Youths Organize Historic Climate Protest to Help Save Earth

Adults have been sitting on their hands, so kids all over the world have started taking matters into their own hands. More events are planned for this week.

Isha Clarke thought maybe 10,000 people would show up.

Instead, she addressed and led a throng of an estimated 40,000 in last Friday’s Climate Strike. The crowd, led by children and adolescents but composed of people of all ages, made a strong showing as San Francisco’s contribution to a global climate protest. It is thought to be the largest global protest related to the climate crisis in history.

“It was beautiful that there were so many different young people from so many backgrounds,” Clarke said. “It was empowering to see young people come out and stand for climate justice.”

Protestors met outside the Federal Building on 7th Street and marched down Market Street, raising their voices in chants (“This is what democracy looks like!”) and shaking signs (“No sides in climate change”) with emotion. The march eventually snaked its way to Embarcadero Plaza, where Clarke emcee’d a rally, detailing a list of demands heartbreaking in their simplicity (e.g. “We demand a safe, healthy, and just planet”).
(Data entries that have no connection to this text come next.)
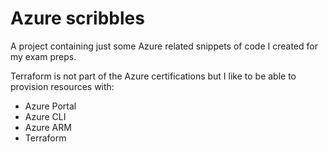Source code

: # Azure scribbles

A project containing just some Azure related snippets of code I created for my exam preps.

Terraform is not part of the Azure certifications but I like to be able to provision resources with:

- Azure Portal
- Azure CLI
- Azure ARM
- Terraform
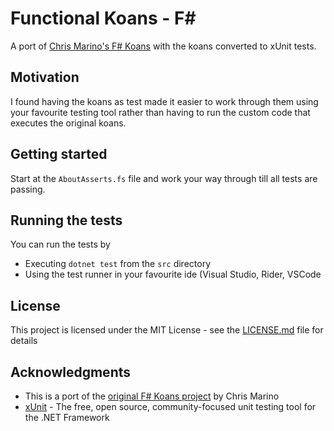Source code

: # Functional Koans - F#

A port of [Chris Marino's F# Koans](https://github.com/ChrisMarinos/FSharpKoans) with the koans converted to xUnit tests.

## Motivation

I found having the koans as test made it easier to work through them using your favourite testing tool rather than having to run the custom code that executes the original koans.

## Getting started

Start at the `AboutAsserts.fs` file and work your way through till all tests are passing.

## Running the tests

You can run the tests by

* Executing `dotnet test` from the `src` directory
* Using the test runner in your favourite ide (Visual Studio, Rider, VSCode

## License

This project is licensed under the MIT License - see the [LICENSE.md](LICENSE.md) file for details

## Acknowledgments

* This is a port of the [original F# Koans project](https://github.com/ChrisMarinos/FSharpKoans) by Chris Marino
* [xUnit](https://xunit.net/) - The free, open source, community-focused unit testing tool for the .NET Framework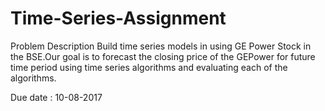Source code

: # Time-Series-Assignment

Problem Description
Build time series models in using GE Power Stock in the BSE.Our goal is to forecast the closing price of the GEPower for future time period using time series algorithms and evaluating each of the algorithms.

Due date : 10-08-2017
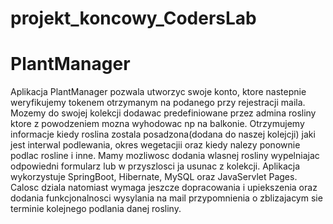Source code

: # projekt_koncowy_CodersLab
# PlantManager

Aplikacja PlantManager pozwala utworzyc swoje konto, ktore nastepnie weryfikujemy tokenem otrzymanym na podanego przy rejestracji maila. 
Mozemy do swojej kolekcji dodawac predefiniowane przez admina rosliny ktore z powodzeniem mozna wyhodowac np na balkonie. Otrzymujemy informacje kiedy roslina zostala
posadzona(dodana do naszej kolejcji) jaki jest interwal podlewania, okres wegetacjii oraz kiedy nalezy ponownie podlac rosline i inne. Mamy mozliwosc dodania wlasnej 
rosliny wypelniajac odpowiedni formularz lub w przyszlosci ja usunac z kolekcji. 
Aplikacja wykorzystuje SpringBoot, Hibernate, MySQL oraz JavaServlet Pages. Calosc dziala natomiast wymaga jeszcze dopracowania i upiekszenia oraz dodania funkcjonalnosci wysylania
na mail przypomnienia o zblizajacym sie terminie kolejnego podlania danej rosliny.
If Clarke’s name sounds familiar, it may be because she was part of the group whose interaction with Senator Dianne Feinstein went viral earlier this year. She’s a junior at MetWest High School in Oakland, and said that while the organization she’s a part of, Youth Vs. Apocalypse, has an indeterminate number of members — after the Feinstein video went viral, they got a lot of members at other schools that are hard to keep track of — it has a “solid leadership group” of 15-30 that did the most to help organize the march on Friday.

The rally showed signs of hope: Clarke and her fellow Youth Vs. Apocalypse members ran a high-energy, fast-paced event; they provided protestors specific activities they could carry out that might have an impact; the event itself was eco-friendly, as volunteers on stationary bikes pedaled to power the rally’s sound system. Turnout was also impressive, with some attendees coming from miles away.
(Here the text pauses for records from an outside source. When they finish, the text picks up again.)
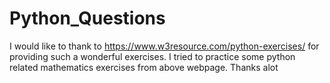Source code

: # Python_Questions


I would like to thank to https://www.w3resource.com/python-exercises/ for providing such a wonderful exercises. 
I tried to practice some python related mathematics exercises from above webpage. 
Thanks alot

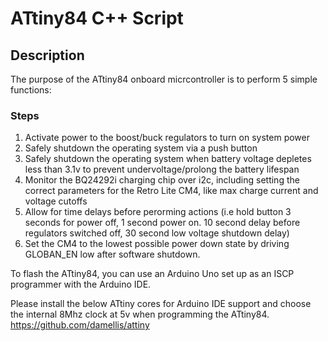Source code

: # ATtiny84 C++ Script

## Description
The purpose of the ATtiny84 onboard micrcontroller is to perform 5 simple functions: 

### Steps 
1) Activate power to the boost/buck regulators to turn on system power 
2) Safely shutdown the operating system via a push button 
3) Safely shutdown the operating system when battery voltage depletes less than 3.1v to prevent undervoltage/prolong the battery lifespan
4) Monitor the BQ24292i charging chip over i2c, including setting the correct parameters for the Retro Lite CM4, like max charge current and voltage cutoffs
5) Allow for time delays before perorming actions (i.e hold button 3 seconds for power off, 1 second power on. 10 second delay before regulators switched off, 30 second low voltage shutdown delay)
6) Set the CM4 to the lowest possible power down state by driving GLOBAN_EN low after software shutdown. 

To flash the ATtiny84, you can use an Arduino Uno set up as an ISCP programmer with the Arduino IDE.

Please install the below ATtiny cores for Arduino IDE support and choose the internal 8Mhz clock at 5v when programming the ATtiny84. 
https://github.com/damellis/attiny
Brynn Pewtherer took her daughters Hazel and Molly out of school and brought them 20 miles south from San Anselmo to participate in the Climate Strike.

Hazel, 9, said that she and her classmates sometimes talk about climate change. Part of the reason she wanted to attend the protest was because she loves nature.

“I like animals and the environment is important if we want them to stay alive,” she told SF Weekly.

The global climate protests like the one Youth Vs. Apocalypse helped organize were planned to coincide with the Climate Action Summit held by the United Nations in New York City this past weekend. Greta Thunberg, the 16-year-old normal-kid-turned-international-climate-icon, cheered on the various climate strikes and marches from New York ahead of her speech at the summit.

“For more than 30 years, the science has been crystal clear,” Thunberg said. “How dare you continue to look away and come here saying that you’re doing enough, when the politics and solutions needed are still nowhere in sight.”

Nothing of consequence emerged from the summit itself — a bunch of right-wing pundits attacking Thunberg, a teenage girl, for correctly pointing out that world leaders haven’t done nearly enough to avert catastrophic changes to the planet, while world leaders refused to commit to anything — which made protests like the one in San Francisco more significant.

“This climate crisis threatens our ability to live,” said Ziora, 7, to thousands of people at Embarcadero Plaza. Some of the people on hand for Ziora’s remarks will take part in another protest later this week. On Friday, Clarke and others will take a bus of protestors from the Lake Merritt BART station to Chevron’s headquarters in San Ramon.

“Chevron has historically targeted communities of color,” Clarke says. “That’s having detrimental effects on those communities.”

The protest at Chevron will wrap up a week of planned events and protests, but not the efforts of Clarke and her compatriots. The inaction of others to this point spurs them to greater and greater actions.

“The reality is, for me and people my age, this is all we’ve ever known,” she says. “Yes, it’s frustrating, but it does nothing for us to just sit in those emotions with no actions, because then we’re afraid of what will come to pass. We have to turn our anger and frustration into action because that’s our only ticket out of this.”